So the technology has been a compromise up until today. Finally, there is an architecture which is bigger than the computational problems required in order to solve those issues. It's awesome, but it's not unusual that NASA is in the forefront. Today, the U.S. government, the Department of Energy, NASA, LLNL, LANL, all of these world class institutions -- and I even extend it to world class universities and research universities like MIT and Harvard and NCSA in Illinois -- these organizations see it as such a critical part of what they intend to deliver over the next 100 years to your kids and my grandkids, etc. These enabling tools will enable them to do faster discovery and insight.

That's why we've recently doubled. Last quarter, we doubled the number of Altix systems we've installed. Around the world, they see this technology as a way, not to just run Linpack benchmarks, but as a way to really solve what their institutions are all about.

HPCwire: So how important is a list to say who is fastest, when Columbia is productively engaging its users on a global scale?

JG: We as a company value the importance of a quantitative metric for assessing how you're doing as a company.
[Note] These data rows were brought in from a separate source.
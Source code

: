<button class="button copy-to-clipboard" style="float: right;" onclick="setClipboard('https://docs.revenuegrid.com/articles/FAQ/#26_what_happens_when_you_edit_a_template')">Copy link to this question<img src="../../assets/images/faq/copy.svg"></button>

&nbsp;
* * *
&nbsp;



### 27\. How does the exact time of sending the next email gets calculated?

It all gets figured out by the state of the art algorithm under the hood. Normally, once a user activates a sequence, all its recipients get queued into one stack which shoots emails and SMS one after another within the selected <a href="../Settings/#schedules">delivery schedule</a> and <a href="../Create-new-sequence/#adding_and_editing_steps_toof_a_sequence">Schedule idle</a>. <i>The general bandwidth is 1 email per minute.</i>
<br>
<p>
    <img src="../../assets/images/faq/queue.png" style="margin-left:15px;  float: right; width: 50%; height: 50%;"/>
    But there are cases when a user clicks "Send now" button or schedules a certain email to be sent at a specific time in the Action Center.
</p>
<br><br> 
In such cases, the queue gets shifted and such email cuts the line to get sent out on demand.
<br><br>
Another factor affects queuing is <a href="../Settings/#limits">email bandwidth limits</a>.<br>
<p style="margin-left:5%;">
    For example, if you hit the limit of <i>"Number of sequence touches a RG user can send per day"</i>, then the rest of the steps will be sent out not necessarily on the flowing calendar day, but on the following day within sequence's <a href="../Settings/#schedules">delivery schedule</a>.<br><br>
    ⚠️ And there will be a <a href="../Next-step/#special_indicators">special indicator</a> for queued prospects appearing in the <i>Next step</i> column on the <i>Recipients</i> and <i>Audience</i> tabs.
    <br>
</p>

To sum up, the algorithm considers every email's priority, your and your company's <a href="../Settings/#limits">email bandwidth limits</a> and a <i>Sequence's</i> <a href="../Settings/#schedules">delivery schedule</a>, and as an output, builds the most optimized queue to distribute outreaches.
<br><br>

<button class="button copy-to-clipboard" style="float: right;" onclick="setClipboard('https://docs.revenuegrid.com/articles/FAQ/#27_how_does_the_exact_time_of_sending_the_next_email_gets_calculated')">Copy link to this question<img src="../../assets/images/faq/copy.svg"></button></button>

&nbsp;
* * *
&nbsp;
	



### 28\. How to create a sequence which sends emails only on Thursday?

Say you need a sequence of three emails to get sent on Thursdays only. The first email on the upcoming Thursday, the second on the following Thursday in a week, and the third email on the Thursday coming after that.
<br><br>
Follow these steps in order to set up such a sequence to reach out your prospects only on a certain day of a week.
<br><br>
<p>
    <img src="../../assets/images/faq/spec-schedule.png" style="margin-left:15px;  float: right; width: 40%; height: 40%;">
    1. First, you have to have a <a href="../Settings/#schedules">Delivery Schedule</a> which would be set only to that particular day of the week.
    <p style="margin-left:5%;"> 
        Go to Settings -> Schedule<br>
To us, we have a long history of doing one single thing -- that's providing real science tools to our customer base. There is a sense of pride, not in the fact that we've sold 1,000 Altix systems, but that we are making a difference to the world in which we live.

Let's just look at the last year and a half in science. Two discoveries that have been enabled because of the technology in the world: one, the universe is expanding at an accelerating rate and two, that there was water on Mars at a previously. Those two discoveries are going to affect science, the way we look at the world, and how we perceive how the Earth was created, how the universe was created, and how we fit in it.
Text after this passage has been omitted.